Saved entries
● ● ●

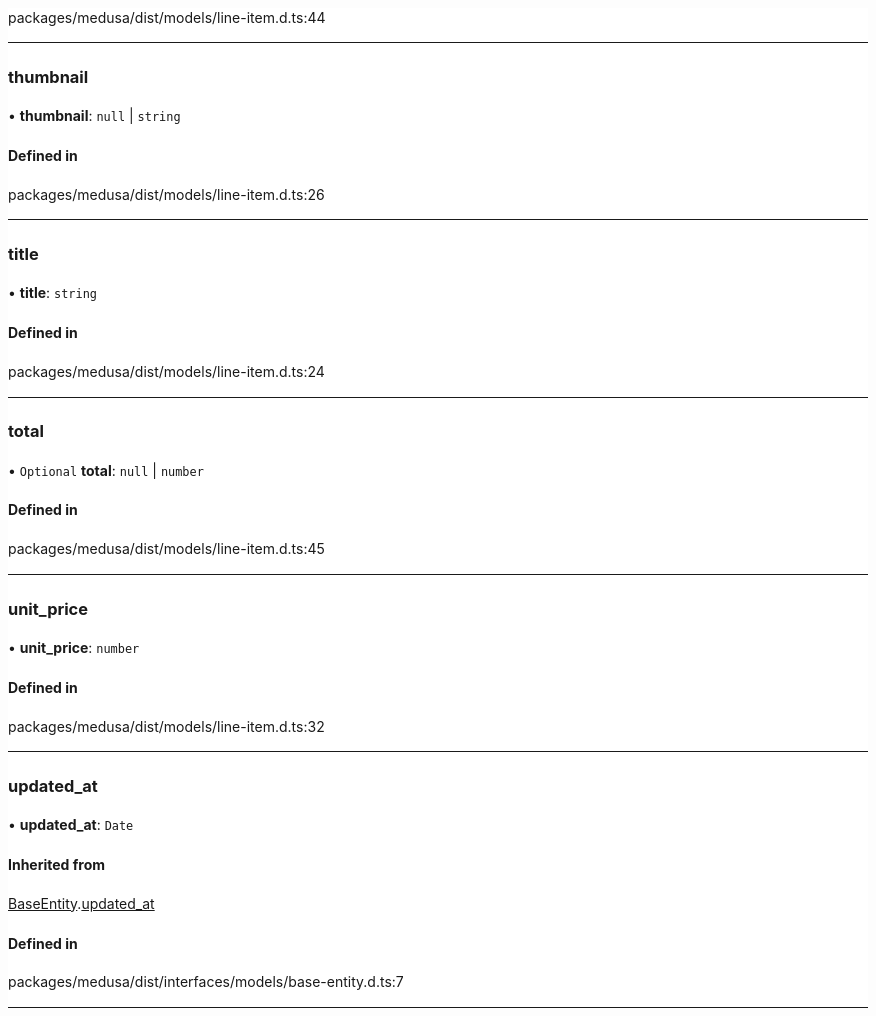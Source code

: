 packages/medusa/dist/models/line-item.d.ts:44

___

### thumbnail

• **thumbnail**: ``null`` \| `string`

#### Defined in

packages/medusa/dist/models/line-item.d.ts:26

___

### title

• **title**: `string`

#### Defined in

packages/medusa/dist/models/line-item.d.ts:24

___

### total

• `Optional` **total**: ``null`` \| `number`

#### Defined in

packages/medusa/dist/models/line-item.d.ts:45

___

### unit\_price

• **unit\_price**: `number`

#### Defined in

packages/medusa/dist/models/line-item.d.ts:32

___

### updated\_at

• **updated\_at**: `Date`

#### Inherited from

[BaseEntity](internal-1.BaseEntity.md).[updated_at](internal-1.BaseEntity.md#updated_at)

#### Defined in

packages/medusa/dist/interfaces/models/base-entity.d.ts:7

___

● ● ●

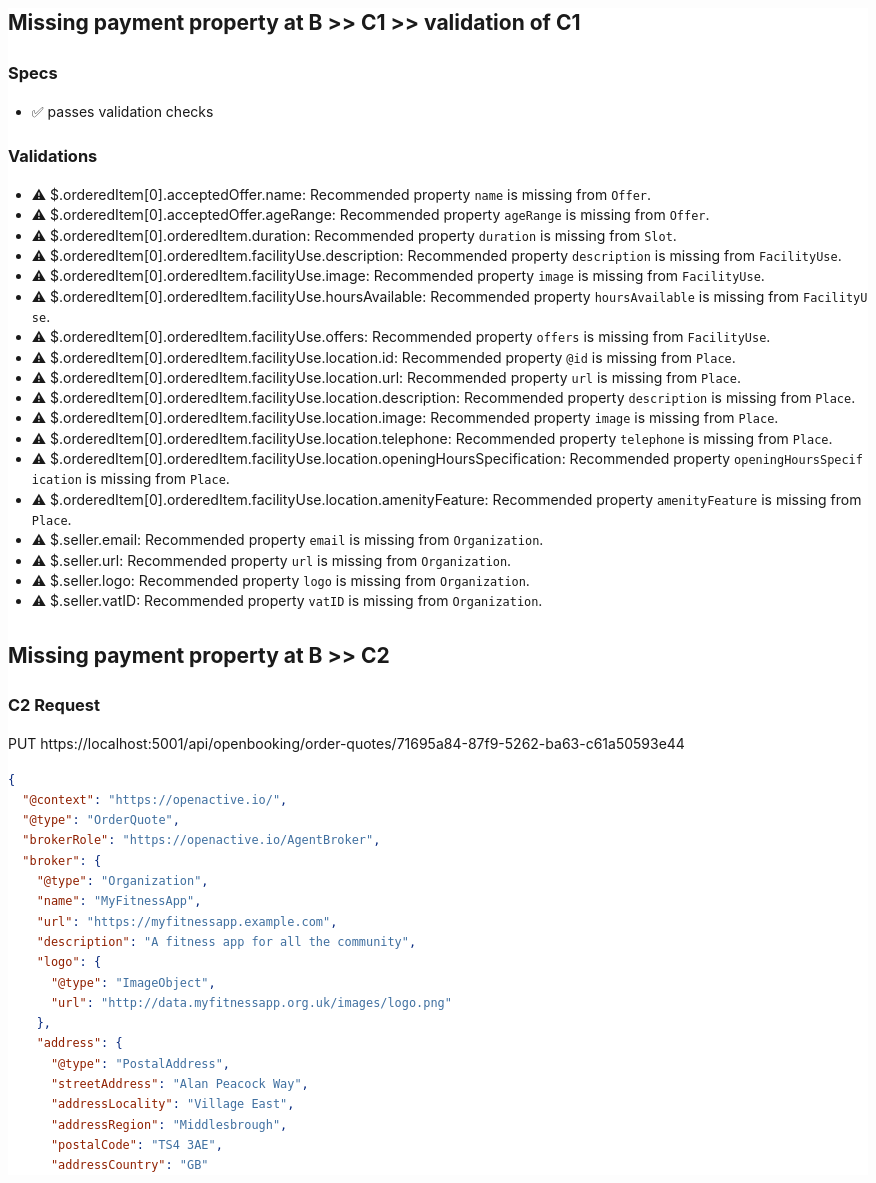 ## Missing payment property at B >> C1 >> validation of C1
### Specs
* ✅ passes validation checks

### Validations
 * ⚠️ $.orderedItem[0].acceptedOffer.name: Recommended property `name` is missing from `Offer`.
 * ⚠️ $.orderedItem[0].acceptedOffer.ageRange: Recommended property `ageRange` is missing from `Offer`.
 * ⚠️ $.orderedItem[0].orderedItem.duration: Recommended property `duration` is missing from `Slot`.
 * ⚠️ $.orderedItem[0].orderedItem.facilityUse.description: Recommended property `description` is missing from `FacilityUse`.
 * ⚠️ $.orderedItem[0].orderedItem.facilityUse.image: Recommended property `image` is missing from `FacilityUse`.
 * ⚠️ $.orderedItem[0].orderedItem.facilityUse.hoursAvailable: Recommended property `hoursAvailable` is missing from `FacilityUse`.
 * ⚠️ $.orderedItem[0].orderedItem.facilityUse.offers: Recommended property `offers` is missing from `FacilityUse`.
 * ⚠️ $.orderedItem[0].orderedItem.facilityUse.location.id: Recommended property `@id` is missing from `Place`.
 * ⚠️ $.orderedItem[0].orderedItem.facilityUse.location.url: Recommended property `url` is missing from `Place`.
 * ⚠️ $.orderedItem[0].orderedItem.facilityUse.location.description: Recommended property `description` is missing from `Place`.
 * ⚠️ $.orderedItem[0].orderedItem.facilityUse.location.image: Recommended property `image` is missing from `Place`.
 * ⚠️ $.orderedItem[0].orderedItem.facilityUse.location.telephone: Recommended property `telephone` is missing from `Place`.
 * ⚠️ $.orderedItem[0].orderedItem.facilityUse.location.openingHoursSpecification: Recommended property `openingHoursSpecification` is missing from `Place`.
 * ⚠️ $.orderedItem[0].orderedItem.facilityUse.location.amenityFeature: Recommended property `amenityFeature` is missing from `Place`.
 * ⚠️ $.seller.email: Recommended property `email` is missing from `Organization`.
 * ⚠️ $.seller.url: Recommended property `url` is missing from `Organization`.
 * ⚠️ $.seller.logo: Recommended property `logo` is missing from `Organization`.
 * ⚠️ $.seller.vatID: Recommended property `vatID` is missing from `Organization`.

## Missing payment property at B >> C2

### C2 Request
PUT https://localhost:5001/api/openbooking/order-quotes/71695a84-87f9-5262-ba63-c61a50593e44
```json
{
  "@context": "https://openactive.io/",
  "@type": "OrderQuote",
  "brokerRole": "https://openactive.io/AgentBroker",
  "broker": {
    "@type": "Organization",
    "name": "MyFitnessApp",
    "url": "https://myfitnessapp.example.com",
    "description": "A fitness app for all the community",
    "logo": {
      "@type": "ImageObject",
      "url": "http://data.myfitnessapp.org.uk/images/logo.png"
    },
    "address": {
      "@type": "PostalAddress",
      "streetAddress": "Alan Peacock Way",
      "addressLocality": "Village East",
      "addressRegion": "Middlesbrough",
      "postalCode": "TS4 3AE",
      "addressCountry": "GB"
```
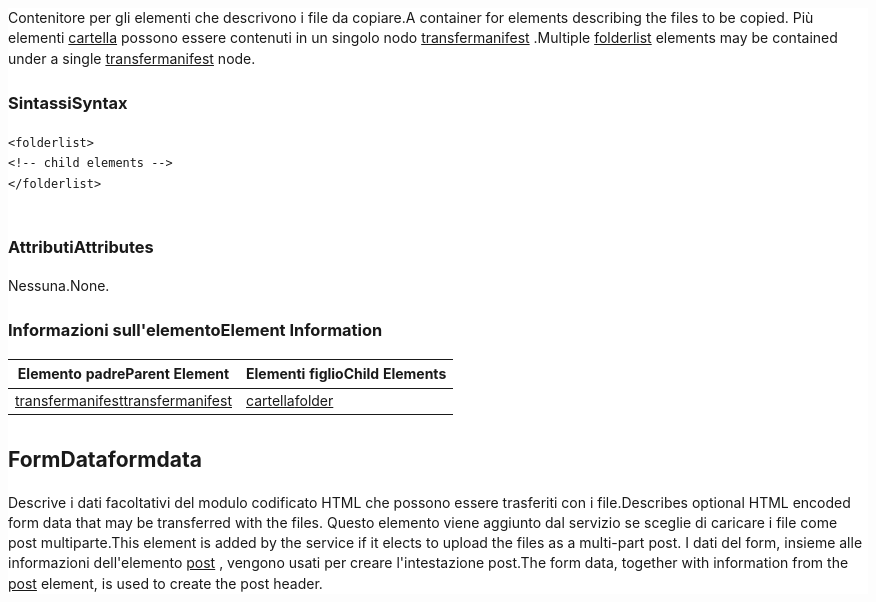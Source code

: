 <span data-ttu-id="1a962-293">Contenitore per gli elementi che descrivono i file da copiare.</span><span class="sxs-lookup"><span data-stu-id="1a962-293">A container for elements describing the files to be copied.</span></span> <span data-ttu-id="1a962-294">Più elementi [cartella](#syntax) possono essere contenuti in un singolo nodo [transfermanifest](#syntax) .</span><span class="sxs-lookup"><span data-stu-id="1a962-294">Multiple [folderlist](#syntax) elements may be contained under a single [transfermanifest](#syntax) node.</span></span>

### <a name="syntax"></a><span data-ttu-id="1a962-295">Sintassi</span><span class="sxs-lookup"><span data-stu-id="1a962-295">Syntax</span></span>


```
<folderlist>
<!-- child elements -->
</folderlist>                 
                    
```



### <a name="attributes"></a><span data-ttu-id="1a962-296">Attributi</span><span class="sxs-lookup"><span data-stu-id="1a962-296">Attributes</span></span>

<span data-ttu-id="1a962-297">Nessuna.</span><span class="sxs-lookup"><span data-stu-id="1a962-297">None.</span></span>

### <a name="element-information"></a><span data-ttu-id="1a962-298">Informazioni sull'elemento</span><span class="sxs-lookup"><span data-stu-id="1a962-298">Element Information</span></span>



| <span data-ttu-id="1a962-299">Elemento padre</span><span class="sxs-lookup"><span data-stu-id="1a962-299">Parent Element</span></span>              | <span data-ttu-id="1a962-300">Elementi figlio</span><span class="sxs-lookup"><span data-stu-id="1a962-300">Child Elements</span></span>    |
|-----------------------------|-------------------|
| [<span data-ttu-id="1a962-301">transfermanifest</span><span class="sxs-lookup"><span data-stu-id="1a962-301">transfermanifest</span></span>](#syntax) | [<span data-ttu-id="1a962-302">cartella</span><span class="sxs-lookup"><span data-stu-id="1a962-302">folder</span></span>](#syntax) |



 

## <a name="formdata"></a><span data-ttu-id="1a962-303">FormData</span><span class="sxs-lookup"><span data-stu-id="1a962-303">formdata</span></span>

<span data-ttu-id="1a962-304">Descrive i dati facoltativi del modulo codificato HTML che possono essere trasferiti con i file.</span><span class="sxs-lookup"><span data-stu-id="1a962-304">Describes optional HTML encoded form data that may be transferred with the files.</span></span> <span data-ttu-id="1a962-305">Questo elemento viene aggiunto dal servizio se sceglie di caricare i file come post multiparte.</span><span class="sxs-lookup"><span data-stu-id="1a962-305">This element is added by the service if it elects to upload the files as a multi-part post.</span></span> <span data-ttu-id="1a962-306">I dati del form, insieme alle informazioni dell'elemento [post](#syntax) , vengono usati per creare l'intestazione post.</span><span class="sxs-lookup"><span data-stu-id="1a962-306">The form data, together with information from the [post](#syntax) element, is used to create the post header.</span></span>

● ● ●

• _WHAT TO PRODUCE_
Where a line above holds the string "medusa", copy that line.

• _ANSWER TO THIS TASK_
: packages/medusa/dist/models/line-item.d.ts:44
packages/medusa/dist/models/line-item.d.ts:26
packages/medusa/dist/models/line-item.d.ts:24
packages/medusa/dist/models/line-item.d.ts:45
packages/medusa/dist/models/line-item.d.ts:32
packages/medusa/dist/interfaces/models/base-entity.d.ts:7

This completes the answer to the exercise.